The underdog story is an example of what Grease is. This story has just become a compilation of memories titled “Grease: Tell Me More, Tell Me More”, full of tales from cast members, directors, and others.


An article on this book from the Associated Press describes the show’s 50’s nostalgia. “All successful musicals leave members with fond memories, but ‘Grease’ was different in that it was an ensemble musical that employed young actors all of roughly the same age — ideally, close to high school. It was often an actor’s first big break and that reflected the themes of the show,” the news service wrote.


Not only is the year of 1972 a historical time for “Grease”, but so is the month of June. The film of the same title opened on Friday, June 16, 1978 and earned a box office total of $36.2 million, which is over $250 million today.


Six happy young adults smiling and looking directly at the camera. They are wearing 1970's style outfits
John Travolta (center) in the Broadway cast of “Grease”

There is also an overlap in the history of this story. John Travolta, who is infamous in the film as Danny Zuko, was in the Broadway production as T-Bird Doody.


​"Grease Fun Facts"

1. Three songs from the film, “Grease”, “Hopelessly Devoted to You”, and “You’re the One that I Want” were never in the original Broadway musical. “Hopelessly Devoted” wasn’t even written until halfway through filming! Another song that was written for the movie was Danny’s solo, “Sandy”.
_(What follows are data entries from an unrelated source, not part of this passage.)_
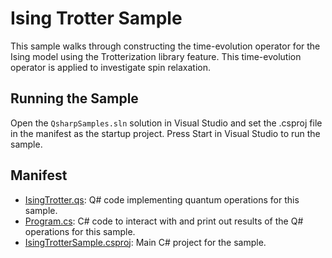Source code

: ﻿# Ising Trotter Sample #

This sample walks through constructing the time-evolution operator for the Ising model using the Trotterization library feature. This time-evolution operator is applied to investigate spin relaxation.

## Running the Sample ##

Open the `QsharpSamples.sln` solution in Visual Studio and set the .csproj file in the manifest as the startup project.
Press Start in Visual Studio to run the sample.

## Manifest ##

- [IsingTrotter.qs](./IsingTrotter.qs): Q# code implementing quantum operations for this sample.
- [Program.cs](./Program.cs): C# code to interact with and print out results of the Q# operations for this sample.
- [IsingTrotterSample.csproj](./IsingTrotterSample.csproj): Main C# project for the sample.

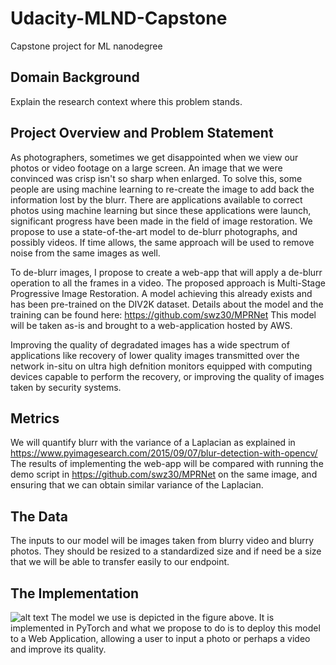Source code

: # Udacity-MLND-Capstone
Capstone project for ML nanodegree

## Domain Background 
Explain the research context where this problem stands.

## Project Overview and Problem Statement
As photographers, sometimes we get disappointed when we view our photos or video footage on a large screen. An image that we were convinced was crisp isn't so sharp when enlarged. To solve this, some people are using machine learning to re-create the image to add back the information lost by the blurr. There are applications available to correct photos using machine learning but since these applications were launch, significant progress have been made in the field of image restoration. We propose to use a state-of-the-art model to de-blurr photographs, and possibly videos. If time allows, the same approach will be used to remove noise from the same images as well. 

To de-blurr images, I propose to create a web-app that will apply a de-blurr operation to all the frames in a video. The proposed approach is Multi-Stage Progressive Image Restoration. A model achieving this already exists and has been pre-trained on  the DIV2K dataset. Details about the model and the training can be found here: https://github.com/swz30/MPRNet This model will be taken as-is and brought to a web-application hosted by AWS. 

Improving the quality of degradated images has a wide spectrum of applications like recovery of lower quality images transmitted over the network in-situ on ultra high defnition monitors equipped with computing devices capable to perform the recovery, or improving the quality of images taken by security systems.

## Metrics
We will quantify blurr with the variance of a Laplacian as explained in https://www.pyimagesearch.com/2015/09/07/blur-detection-with-opencv/ The results of implementing the web-app will be compared with running the demo script in https://github.com/swz30/MPRNet on the same image, and ensuring that we can obtain similar variance of the Laplacian. 

## The Data
The inputs to our model will be images taken from blurry video and blurry photos. They should be resized to a standardized size and if need be a size that we will be able to transfer easily to our endpoint. 

## The Implementation
![alt text](https://camo.githubusercontent.com/243ed29141814cacb56499e03fb9cda6eb3f709e3511d7b96c1847273e23fa57/68747470733a2f2f692e696d6775722e636f6d2f363963307051762e706e67 "MPRNet")
The model we use is depicted in the figure above. It is implemented in PyTorch and what we propose to do is to deploy this model to a Web Application, allowing a user to input a photo or perhaps a video and improve its quality.
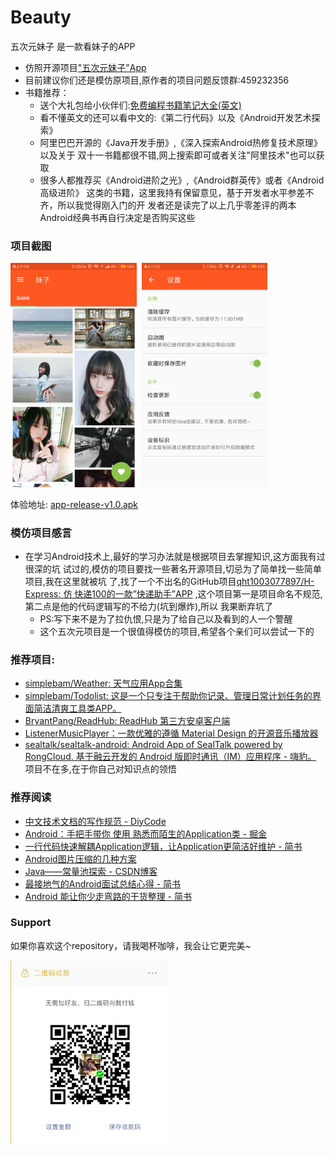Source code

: # Beauty
五次元妹子 是一款看妹子的APP

* 仿照开源项目["五次元妹子"App](https://github.com/DanteAndroid/Beauty)
* 目前建议你们还是模仿原项目,原作者的项目问题反馈群:459232356
* 书籍推荐：
  * 送个大礼包给小伙伴们:[免费编程书籍笔记大全(英文)](http://goalkicker.com/)
  * 看不懂英文的还可以看中文的:《第二行代码》以及《Android开发艺术探索》
  * 阿里巴巴开源的《Java开发手册》,《深入探索Android热修复技术原理》以及关于
    双十一书籍都很不错,网上搜索即可或者关注"阿里技术"也可以获取
  * 很多人都推荐买《Android进阶之光》,《Android群英传》或者《Android高级进阶》
    这类的书籍，这里我持有保留意见，基于开发者水平参差不齐，所以我觉得刚入门的开
    发者还是读完了以上几乎零差评的两本Android经典书再自行决定是否购买这些


### 项目截图
<a href="./art/meizi.png"><img src="./art/meizi.png" width="40%"/></a><img height="0" width="8px"/><a href="./art/setting.png"><img src="./art/setting.png" width="40%"/></a>

体验地址: [app-release-v1.0.apk](https://github.com/simplebam/Beauty/releases/download/v1.0/app-release-v1.0.apk)

### 模仿项目感言
* 在学习Android技术上,最好的学习办法就是根据项目去掌握知识,这方面我有过很深的坑
  试过的,模仿的项目要找一些著名开源项目,切忌为了简单找一些简单项目,我在这里就被坑
  了,找了一个不出名的GitHub项目[qht1003077897/H-Express: 仿 快递100的一款”快递助手”APP](https://github.com/qht1003077897/H-Express)
  ,这个项目第一是项目命名不规范,第二点是他的代码逻辑写的不给力(坑到爆炸),所以
  我果断弃坑了
  * PS:写下来不是为了拉仇恨,只是为了给自己以及看到的人一个警醒
  * 这个五次元项目是一个很值得模仿的项目,希望各个亲们可以尝试一下的

### 推荐项目:
* [simplebam/Weather: 天气应用App合集](https://github.com/simplebam/Weather)
* [simplebam/Todolist: 这是一个只专注于帮助你记录、管理日常计划任务的界面简洁清爽工具类APP。 ](https://github.com/simplebam/Todolist)
* [BryantPang/ReadHub: ReadHub 第三方安卓客户端](https://github.com/BryantPang/ReadHub)
* [ListenerMusicPlayer：一款优雅的遵循 Material Design 的开源音乐播放器]( https://www.diycode.cc/projects/hefuyicoder/ListenerMusicPlayer)
* [sealtalk/sealtalk-android: Android App of SealTalk powered by RongCloud. 基于融云开发的 Android 版即时通讯（IM）应用程序 - 嗨豹。 ](https://github.com/sealtalk/sealtalk-android)
项目不在多,在于你自己对知识点的领悟


### 推荐阅读
* [中文技术文档的写作规范 - DiyCode](https://www.diycode.cc/topics/941)
* [Android：手把手带你 使用 熟悉而陌生的Application类 - 掘金 ](https://juejin.im/post/5a5413f4f265da3e497fe8b9)
* [一行代码快速解耦Application逻辑，让Application更简洁好维护 - 简书 ](https://www.jianshu.com/p/23b9ba9b685d?utm_source=gank.io&utm_medium=email)
* [Android图片压缩的几种方案 ](http://mp.weixin.qq.com/s/-ixGY5E34Fbsy0N3-XTk-Q?utm_source=gank.io&utm_medium=email)
* [Java——常量池探索 - CSDN博客 ](https://blog.csdn.net/qian520ao/article/details/78988417)
* [最接地气的Android面试总结心得 - 简书 ](https://www.jianshu.com/p/d800165da455)
* [Android 能让你少走弯路的干货整理 - 简书 ](https://www.jianshu.com/p/514656c383a2)


### Support
如果你喜欢这个repository，请我喝杯咖啡，我会让它更完美~  </p>
<a href="./get_me_a_drink.png"><img src="./get_me_a_drink.png" width="50%" height="50%"/></a>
2. Potential cast members for Sandy were Carrie Fisher and Marie Osmond

3. Stars such as Jeff Conaway (Kenickie in the film), Richard Gere from the film “Pretty Woman”, and Patrick Swayze of “Dirty Dancing” have all portrayed Danny Zuko on Broadway

4. 50s star Elvis Presley was considered for the Teen Angel character who sings “Beauty School Dropout”, but he passed away during filming.

5. Although this is a high school show, the film’s cast members were older than their characters. The oldest lead actor was Stockard Channing (Rizzo) 31, and youngest were Dina Manoff (Marty) and Kelly Ward (T-Bird Putzie), both 19.

Director Angelo DeFazio explains how this show of friendship, love, and camaraderie affects all people.


“I think that this show has such an impact after 50 years because of what it makes people feel,” said DeFazio. He added that this musical is an ode to music from the 1950s and “a foundation for today’s music”, as well as that all people from all generations can relate to the characters and their plotlines.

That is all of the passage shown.